So since October, I’ve been focused on how I might address that invisibility. If you’ll allow me to talk frankly here, the fact is that the UK theatre industry is deeply conservative in how it functions, very concerned with peer judgement, and has black hole levels of London-centricity. I mean, I get it. We work with an ephemeral art-form. You can’t just pick up a DVD of someone’s production and get up to speed with their work – we need other anchor points to help us get to know who’s out there. The problem is that these anchor points – certainly in the field of script-led theatre – are skewed enormously towards traditional training routes, LONDON, those who work for theatres rather than self-produce, and LONDON. You might see all the new work in your local town, but you probably also go to London. You don’t necessarily also go to Manchester, or Newcastle, or Bristol as a matter of course. Especially if you’re a theatre critic. All of this is compounded by the feedback loop of current theatre criticism.

In the grand game of theatre industry top trumps, I have rubbish scores in all those areas. I’ve got an impressive CV of experience to point to, but no-one’s looking, because I’ve got crap scores in those boxes. I don’t have those privileges so I’m going to have to find other ways to get people to see me.

There’s stuff I need to practise, actual practical work I need to do, in order to improve my visibility as a director and that’s what I’ve been getting my head down to over the last few months. I’ve got to get better at articulating my practice and why people should be interested. I’ve got to get better at pitching my approach to plays. I’ve got to get out and meet more people who live in venues (artistic directors, literary producers etc). I probably need to get an agent. I’ve got to come to terms with being on repeat about the fact that despite not living in London, I’m up for working on plays in your theatre.

One of the great things about Bristol – and one of the main reasons why I choose to live here – is the clever, confident and ambitious artist community I get to play and think things through with. I’m not the only Bristol-based director experiencing this frustration and I’m working with allies to challenge our local producing theatres not to overlook Bristol-based directors for their productions. I love that this scholarship is helping me work with my peers to change opportunities for more than just me.

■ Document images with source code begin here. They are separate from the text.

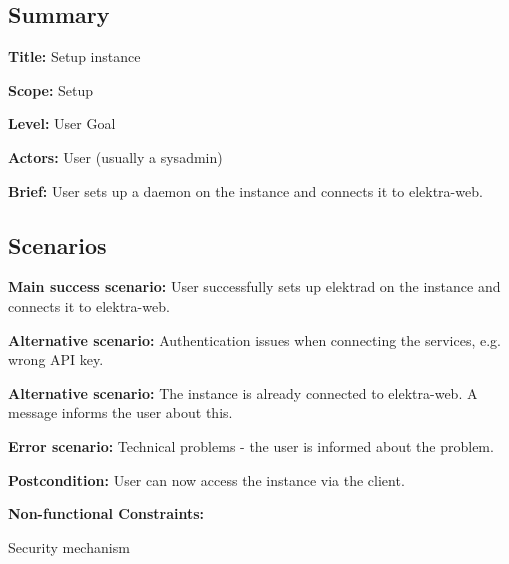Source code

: \subsection*{Summary}


\begin{DoxyItemize}
\item {\bfseries Title\+:} Setup instance
\item {\bfseries Scope\+:} Setup
\item {\bfseries Level\+:} User Goal
\item {\bfseries Actors\+:} User (usually a sysadmin)
\item {\bfseries Brief\+:} User sets up a daemon on the instance and connects it to elektra-\/web.
\end{DoxyItemize}

\subsection*{Scenarios}


\begin{DoxyItemize}
\item {\bfseries Main success scenario\+:} User successfully sets up elektrad on the instance and connects it to elektra-\/web.
\item {\bfseries Alternative scenario\+:} Authentication issues when connecting the services, e.\+g. wrong A\+PI key.
\item {\bfseries Alternative scenario\+:} The instance is already connected to elektra-\/web. A message informs the user about this.
\item {\bfseries Error scenario\+:} Technical problems -\/ the user is informed about the problem.
\item {\bfseries Postcondition\+:} User can now access the instance via the client.
\item {\bfseries Non-\/functional Constraints\+:}
\begin{DoxyItemize}
\item Security mechanism 
\end{DoxyItemize}
\end{DoxyItemize}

Last week, me and my fellow scholars gave a little talk about our experiences so far on the scholarship. We’ve all done different things, but we all talked about the incredible value in being able to genuinely learn as we went, rather than having to deliver prescribed outcomes. I’ve been able to rewire the machinery of my practice and map career routes I never thought I’d be able to take, without having to deny my artistic curiosity and background. There is NO WAY I’d have achieved this if I knew I was going to have to show some work-in-progress or pass an exam at the end of it – I’d have been way too focused on what I had to do, rather than actual learning. At the talk, Emma mentioned how hard it was to protect the non-outcome-focused nature of these scholarships. I’ll talk to anyone who’ll hear me about why that needs protecting.

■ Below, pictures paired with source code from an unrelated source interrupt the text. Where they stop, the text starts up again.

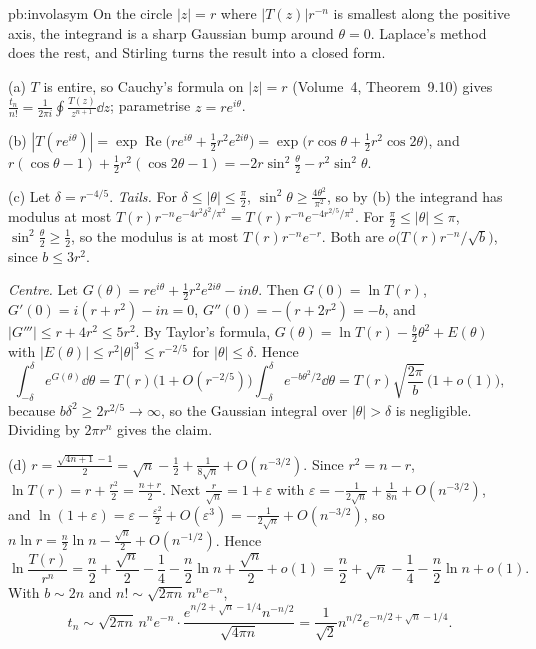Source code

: \begin{solution}{pb:involasym}
\idea On the circle $|z|=r$ where $|T(z)|r^{-n}$ is smallest along the positive axis, the integrand is a sharp Gaussian bump around $\theta=0$. Laplace's method
does the rest, and Stirling turns the result into a closed form.

\writeup (a) $T$ is entire, so Cauchy's formula on $|z|=r$ (Volume~4, Theorem~9.10) gives $\frac{t_n}{n!}=\frac1{2\pi i}\oint\frac{T(z)}{z^{n+1}}\dd z$; parametrise $z=re^{i\theta}$.

(b) $|T(re^{i\theta})|=\exp\operatorname{Re}\bigl(re^{i\theta}+\frac12r^2e^{2i\theta}\bigr)=\exp\bigl(r\cos\theta+\frac12r^2\cos2\theta\bigr)$, and
$r(\cos\theta-1)+\frac12r^2(\cos2\theta-1)=-2r\sin^2\frac\theta2-r^2\sin^2\theta$.

(c) Let $\delta=r^{-4/5}$. \emph{Tails.} For $\delta\le|\theta|\le\frac\pi2$, $\sin^2\theta\ge\frac{4\theta^2}{\pi^2}$, so by (b) the integrand has modulus at most
$T(r)r^{-n}e^{-4r^2\delta^2/\pi^2}=T(r)r^{-n}e^{-4r^{2/5}/\pi^2}$. For $\frac\pi2\le|\theta|\le\pi$, $\sin^2\frac\theta2\ge\frac12$, so the modulus is at most $T(r)r^{-n}e^{-r}$. Both are
$o\bigl(T(r)r^{-n}/\sqrt b\bigr)$, since $b\le3r^2$.

\emph{Centre.} Let $G(\theta)=re^{i\theta}+\frac12r^2e^{2i\theta}-in\theta$. Then $G(0)=\ln T(r)$, $G'(0)=i(r+r^2)-in=0$, $G''(0)=-(r+2r^2)=-b$, and $|G'''|\le r+4r^2\le5r^2$. By Taylor's formula,
$G(\theta)=\ln T(r)-\frac b2\theta^2+E(\theta)$ with $|E(\theta)|\le r^2|\theta|^3\le r^{-2/5}$ for $|\theta|\le\delta$. Hence
\[
\int_{-\delta}^\delta e^{G(\theta)}\dd\theta=T(r)\bigl(1+O(r^{-2/5})\bigr)\int_{-\delta}^\delta e^{-b\theta^2/2}\dd\theta=T(r)\sqrt{\frac{2\pi}b}\,\bigl(1+o(1)\bigr),
\]
because $b\delta^2\ge2r^{2/5}\to\infty$, so the Gaussian integral over $|\theta|>\delta$ is negligible. Dividing by $2\pi r^n$ gives the claim.

(d) $r=\frac{\sqrt{4n+1}-1}2=\sqrt n-\frac12+\frac1{8\sqrt n}+O(n^{-3/2})$. Since $r^2=n-r$, $\ln T(r)=r+\frac{r^2}2=\frac{n+r}2$. Next $\frac r{\sqrt n}=1+\varepsilon$ with
$\varepsilon=-\frac1{2\sqrt n}+\frac1{8n}+O(n^{-3/2})$, and $\ln(1+\varepsilon)=\varepsilon-\frac{\varepsilon^2}2+O(\varepsilon^3)=-\frac1{2\sqrt n}+O(n^{-3/2})$, so $n\ln r=\frac n2\ln n-\frac{\sqrt n}2+O(n^{-1/2})$. Hence
\[
\ln\frac{T(r)}{r^n}=\frac n2+\frac{\sqrt n}2-\frac14-\frac n2\ln n+\frac{\sqrt n}2+o(1)=\frac n2+\sqrt n-\frac14-\frac n2\ln n+o(1).
\]
With $b\sim2n$ and $n!\sim\sqrt{2\pi n}\,n^ne^{-n}$,
\[
t_n\sim\sqrt{2\pi n}\,n^ne^{-n}\cdot\frac{e^{n/2+\sqrt n-1/4}n^{-n/2}}{\sqrt{4\pi n}}=\frac1{\sqrt2}n^{n/2}e^{-n/2+\sqrt n-1/4}.
\]


\end{solution}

I’m into the last few months of my scholarship now. There’s a lot of practical and intellectual graft, emotional steel and a shed-load of train journeys that’ll need to go into pushing my visibility as a director. But as I said back in May, right at the start of my scholarship: I need to get over it and make my story more visible. Because I’ve got a voice and a career in this business – and I want more different people to influence our culture not just at the margins, but all the way through.

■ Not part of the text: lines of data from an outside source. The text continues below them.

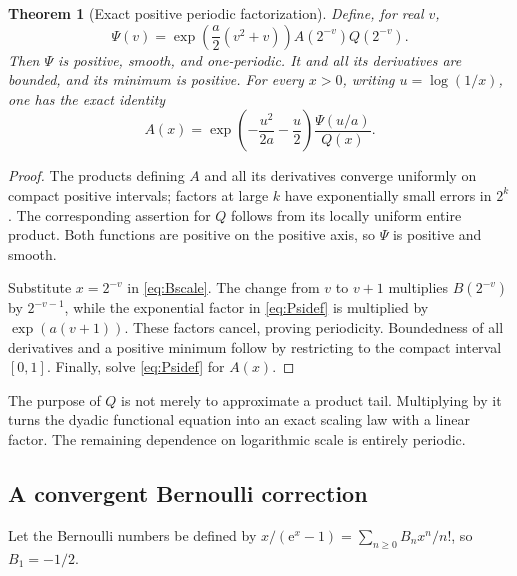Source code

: \documentclass[11pt,oneside]{article}
\numberwithin{equation}{section}
\newtheorem{theorem}{Theorem}[section]
\theoremstyle{definition}
\theoremstyle{remark}
\newcommand{\e}{\mathrm e}
\begin{document}
\begin{theorem}[Exact positive periodic factorization]
\label{thm:periodic}
Define, for real \(v\),
\begin{equation}
 \Psi(v)=\exp\!\left(\frac a2(v^2+v)\right)
              A(2^{-v})Q(2^{-v}).
 \label{eq:Psidef}
\end{equation}
Then \(\Psi\) is positive, smooth, and one-periodic. It and all its derivatives
are bounded, and its minimum is positive. For every \(x>0\), writing
\(u=\log(1/x)\), one has the exact identity
\begin{equation}
 A(x)=\exp\!\left(-\frac{u^2}{2a}-\frac u2\right)
                \frac{\Psi(u/a)}{Q(x)}.
 \label{eq:Afactor}
\end{equation}
\end{theorem}
\begin{proof}
The products defining \(A\) and all its derivatives converge uniformly on
compact positive intervals; factors at large \(k\) have exponentially small
errors in \(2^k\). The corresponding assertion for \(Q\) follows from its
locally uniform entire product. Both functions are positive on the positive
axis, so \(\Psi\) is positive and smooth.

Substitute \(x=2^{-v}\) in \eqref{eq:Bscale}. The change from \(v\) to
\(v+1\) multiplies \(B(2^{-v})\) by \(2^{-v-1}\), while the exponential
factor in \eqref{eq:Psidef} is multiplied by \(\exp(a(v+1))\). These factors
cancel, proving periodicity. Boundedness of all derivatives and a positive
minimum follow by restricting to the compact interval \([0,1]\).
Finally, solve \eqref{eq:Psidef} for \(A(x)\).
\end{proof}

The purpose of \(Q\) is not merely to approximate a product tail. Multiplying
by it turns the dyadic functional equation into an exact scaling law with a
linear factor. The remaining dependence on logarithmic scale is entirely
periodic.

\subsection{A convergent Bernoulli correction}
Let the Bernoulli numbers be defined by
\(x/(\e^x-1)=\sum_{n\ge0}B_nx^n/n!\), so \(B_1=-1/2\).
\end{document}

Thank you BOV Ferment for awarding me time, space, money and support to push towards this. I can’t think of anything else like these scholarships. Here’s to the next cohort. Hope you guys run with it.


Tanuja Amarasuriya is a director, dramaturg and sound designer, whose work has been developed and presented nationally and internationally including at the National Theatre, Bristol Old Vic, Seattle International Film Festival, Manchester Royal Exchange, Battersea Arts Centre and BIOS (Athens). She has worked with playwrights and theatremakers including Dipika Guha, Selina Thompson, Sam Halmarack, Eno Mfon, Raucous and Timothy X Atack, with whom she co-founded Sleepdogs. http://www.sleepdogs.org

The Cherry Orchard – Week 3

With just under a month to go until The Cherry Orchard‘s debut, Assistant Director Evan Lordan took a quick five minutes out of the rehearsal room to fill us in on all the latest updates from Week 3. 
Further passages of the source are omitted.